César Dezfuli’s Passengers is a series of portraits taken of people drifting in the Mediterranean Sea after trying to cross in August 2016. We spoke to César about the project.
What one thing has most helped to shape your practice?
The first project I did is the one that allowed me to continue in photography. That was the moment when I started to believe in myself and understand that through hard work and being very focused, I could make any project work. I’ve also always understood that failure is part of learning.
Why photography? Why the still image?
I do not only work with still photography. The first part of the series Passengers, the portraits taken at sea, will be accompanied by contextual texts based upon interviews I am doing, as well as videos, maps, letters written by passengers, as well as other materials. As for photography, it is a gateway to places, contexts and environments in which otherwise I would have no excuse to access. Through photography, I can narrate the realities that I choose to document in a way that I could not do through words or other media.
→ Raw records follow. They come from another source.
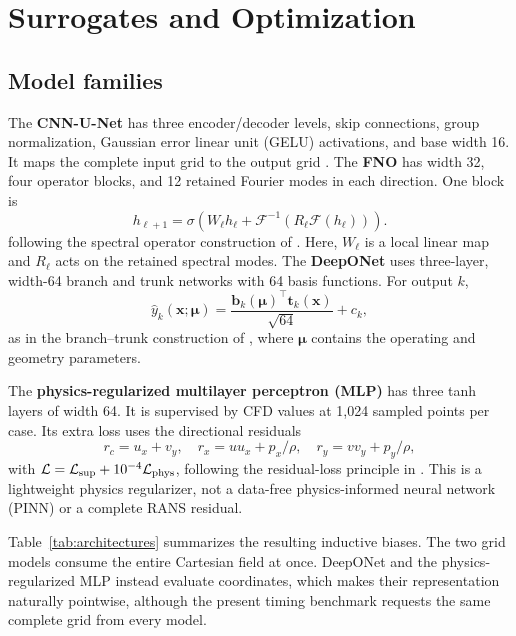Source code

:\documentclass[conference]{IEEEtran}
\begin{document}
\section{Surrogates and Optimization}
\subsection{Model families}
The \textbf{CNN-U-Net} has three encoder/decoder levels, skip connections,
group normalization, Gaussian error linear unit (GELU) activations, and base
width 16. It maps the complete
input grid to the output grid \cite{ronneberger2015unet}. The \textbf{FNO} has width 32, four operator
blocks, and 12 retained Fourier modes in each direction. One block is
\begin{equation}
h_{\ell+1}=\sigma\!\left(W_\ell h_\ell+
\mathcal{F}^{-1}\!\left(R_\ell\mathcal{F}(h_\ell)\right)\right).
\end{equation}
following the spectral operator construction of \cite{li2021fno}.
Here, $W_\ell$ is a local linear map and $R_\ell$ acts on the retained spectral
modes. The \textbf{DeepONet} uses three-layer, width-64 branch and trunk
networks with 64 basis functions. For output $k$,
\begin{equation}
\widehat{y}_k(\mathbf{x};\boldsymbol{\mu})=
\frac{\mathbf{b}_k(\boldsymbol{\mu})^\top\mathbf{t}_k(\mathbf{x})}{\sqrt{64}}+c_k,
\end{equation}
as in the branch--trunk construction of \cite{lu2021deeponet},
where $\boldsymbol{\mu}$ contains the operating and geometry parameters.

The \textbf{physics-regularized multilayer perceptron (MLP)} has three tanh
layers of width 64. It is
supervised by CFD values at 1,024 sampled points per case. Its extra loss uses
the directional residuals
\begin{equation}
r_c=u_x+v_y,\quad r_x=u u_x+p_x/\rho,\quad r_y=v v_y+p_y/\rho,
\end{equation}
with $\mathcal{L}=\mathcal{L}_{\rm sup}+10^{-4}\mathcal{L}_{\rm phys}$,
following the residual-loss principle in \cite{raissi2019pinn}.
This is a lightweight physics regularizer, not a data-free physics-informed
neural network (PINN) or a complete RANS residual.

Table~\ref{tab:architectures} summarizes the resulting inductive biases. The
two grid models consume the entire Cartesian field at once. DeepONet and the
physics-regularized MLP instead evaluate coordinates, which makes their
representation naturally pointwise, although the present timing benchmark
requests the same complete grid from every model.
\end{document}
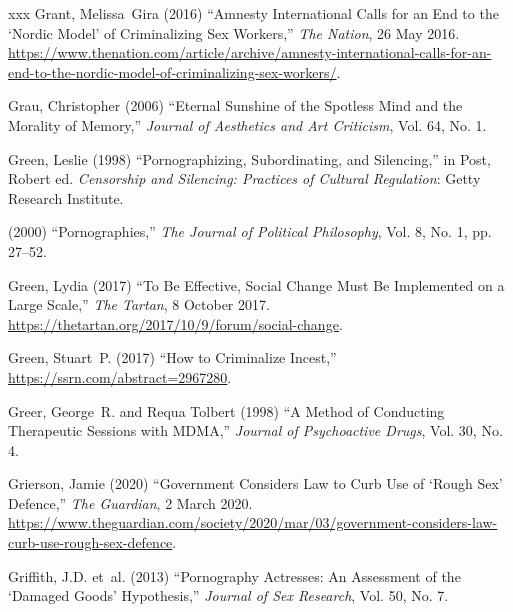 \documentclass[]{jlreq} \usepackage{mystyle}
\begin{document}
\begin{thebibliography}{xxx}
Grant, Melissa~Gira (2016) ``Amnesty International Calls for an End to the
  `Nordic Model' of Criminalizing Sex Workers,'' \emph{The Nation}, 26 May
  2016.
  \url{https://www.thenation.com/article/archive/amnesty-international-calls-for-an-end-to-the-nordic-model-of-criminalizing-sex-workers/}.

Grau, Christopher (2006) ``Eternal Sunshine of the Spotless Mind and the
  Morality of Memory,'' \textit{ Journal of Aesthetics and Art Criticism}, Vol.
  64, No. 1.

Green, Leslie (1998) ``Pornographizing, Subordinating, and Silencing,'' in
  Post, Robert ed.   \textit{ Censorship and Silencing: Practices of Cultural
  Regulation}: Getty Research Institute.

 \bysame{}  (2000) ``Pornographies,'' \textit{ The Journal of Political
  Philosophy}, Vol. 8, No. 1, pp. 27--52.

Green, Lydia (2017) ``To Be Effective, Social Change Must Be Implemented on a
  Large Scale,'' \emph{The Tartan}, 8 October 2017.
  \url{https://thetartan.org/2017/10/9/forum/social-change}.

Green, Stuart~P. (2017) ``How to Criminalize Incest,''
  \url{https://ssrn.com/abstract=2967280}.

Greer, George~R. and Requa Tolbert (1998) ``A Method of Conducting Therapeutic
  Sessions with MDMA,'' \textit{ Journal of Psychoactive Drugs}, Vol. 30, No.
  4.

Grierson, Jamie (2020) ``Government Considers Law to Curb Use of `Rough Sex'
  Defence,'' \emph{The Guardian}, 2 March 2020.
  \url{https://www.theguardian.com/society/2020/mar/03/government-considers-law-curb-use-rough-sex-defence}.

Griffith, J.D. et~al. (2013) ``Pornography Actresses: An Assessment of the
  `Damaged Goods' Hypothesis,'' \textit{ Journal of Sex Research}, Vol. 50, No.
  7.


\end{thebibliography}
\end{document}
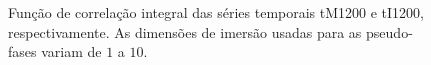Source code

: \begin{figure}[ht]
\centering {}
\caption{Função de correlação integral das séries temporais tM1200 e tI1200, respectivamente. As dimensões de imersão usadas para as pseudo-fases variam de $1$ a $10$.}
\label{figcorrintMI0681200}
\end{figure}


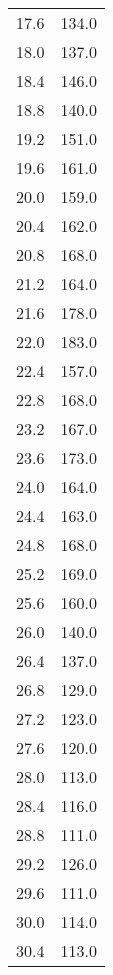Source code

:\begin{table}[htp]
\begin{center}
\begin{tabular}{cc}
                        17.6 & 134.0\\
                        18.0 & 137.0\\
                        18.4 & 146.0\\
                        18.8 & 140.0\\
                        19.2 & 151.0\\
                        19.6 & 161.0\\
                        20.0 & 159.0\\
                        20.4 & 162.0\\
                        20.8 & 168.0\\
                        21.2 & 164.0\\
                        21.6 & 178.0\\
                        22.0 & 183.0\\
                        22.4 & 157.0\\
                        22.8 & 168.0\\
                        23.2 & 167.0\\
                        23.6 & 173.0\\
                        24.0 & 164.0\\
                        24.4 & 163.0\\
                        24.8 & 168.0\\
                        25.2 & 169.0\\
                        25.6 & 160.0\\
                        26.0 & 140.0\\
                        26.4 & 137.0\\
                        26.8 & 129.0\\
                        27.2 & 123.0\\
                        27.6 & 120.0\\
                        28.0 & 113.0\\
                        28.4 & 116.0\\
                        28.8 & 111.0\\
                        29.2 & 126.0\\
                        29.6 & 111.0\\
                        30.0 & 114.0\\
                        30.4 & 113.0\\

\end{tabular}
\end{center}
\end{table}
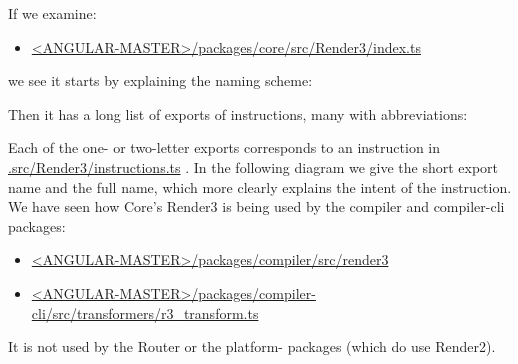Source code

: If we examine:

\begin{itemize}
  \item \href{https://github.com/angular/angular/blob/master/packages/core/src/render3/index.ts}
        {<ANGULAR-MASTER>/packages/core/src/Render3/index.ts}
\end{itemize}

we see it starts by explaining the naming scheme:



Then it has a long list of exports of instructions, many with abbreviations:



Each of the one- or two-letter exports corresponds to an instruction in
\url{.src/Render3/instructions.ts}
. In the following diagram we give the short export name
and the full name, which more clearly explains the intent of the instruction. We have
seen how Core’s Render3 is being used by the compiler and compiler-cli packages:

\begin{itemize}
  \item \href{https://github.com/angular/angular/tree/master/packages/compiler/src/render3}
        {<ANGULAR-MASTER>/packages/compiler/src/render3}
  \item \href{https://github.com/angular/angular/blob/master/packages/compiler-cli/src/transformers/r3_transform.ts}
        {<ANGULAR-MASTER>/packages/compiler-cli/src/transformers/r3\_transform.ts}
\end{itemize}

It is not used by the Router or the platform- packages (which do use  Render2).
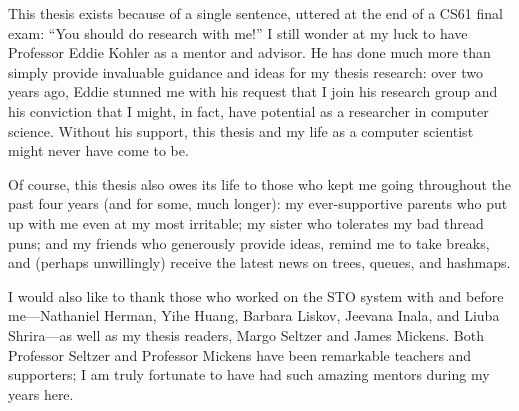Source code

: This thesis exists because of a single sentence, uttered at the end of a CS61 final exam: ``You should do research with me!'' I still wonder at my luck to have Professor Eddie Kohler as a mentor and advisor. He has done much more than simply provide invaluable guidance and ideas for my thesis research: over two years ago, Eddie stunned me with his request that I join his research group and his conviction that I might, in fact, have potential as a researcher in computer science. Without his support, this thesis and my life as a computer scientist might never have come to be.

    Of course, this thesis also owes its life to those who kept me going throughout the past four years (and for some, much longer): my ever-supportive parents who put up with me even at my most irritable; my sister who tolerates my bad thread puns; and my friends who generously provide ideas, remind me to take breaks, and (perhaps unwillingly) receive the latest news on trees, queues, and hashmaps.

        I would also like to thank those who worked on the STO system with and before me---Nathaniel Herman, Yihe Huang, Barbara Liskov, Jeevana Inala, and Liuba Shrira---as well as my thesis readers, Margo Seltzer and James Mickens. Both Professor Seltzer and Professor Mickens have been remarkable teachers and supporters; I am truly fortunate to have had such amazing mentors during my years here.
Where do your ideas begin?
Most of the projects I’ve done have been long term. Once I find a topic I want to work on, I get very involved in it and I carry it from the concept and research to its distribution. Many of the ideas come while I’m travelling or through people I meet on the way, and stories I read or hear about. I tend to work on every topic in a very personal way, but I always try to find a journalistic approach that will make the stories more interesting for the public and connect with the greatest number of people. Photography allows you to do that – you can adapt the type of photography to the way you want to tell a story.
What’s next?
The Passengers project is not finished; I am in the next phase of it. It has already taken me more than two years and will surely take me another year to finish. I am trying to locate the 118 passengers of that boat to emphasize the idea that I have been working on since the project began: that each of those numbers has a story behind it. I have already located 105 of the 118 people who were in the boat, and I have conducted interviews with 40 of them and documented their lives; they currently live in different places in Europe, Italy, France, Germany, Spain, Switzerland, Belgium and the Netherlands. This is a research project in which I want to address the issue of migration along the central Mediterranean route. I’m using a comprehensive approach that serves to explain this complex reality, with a special focus on explaining the terrible crimes that are being committed against migrants in Libya, through the testimonies of those who have lived it.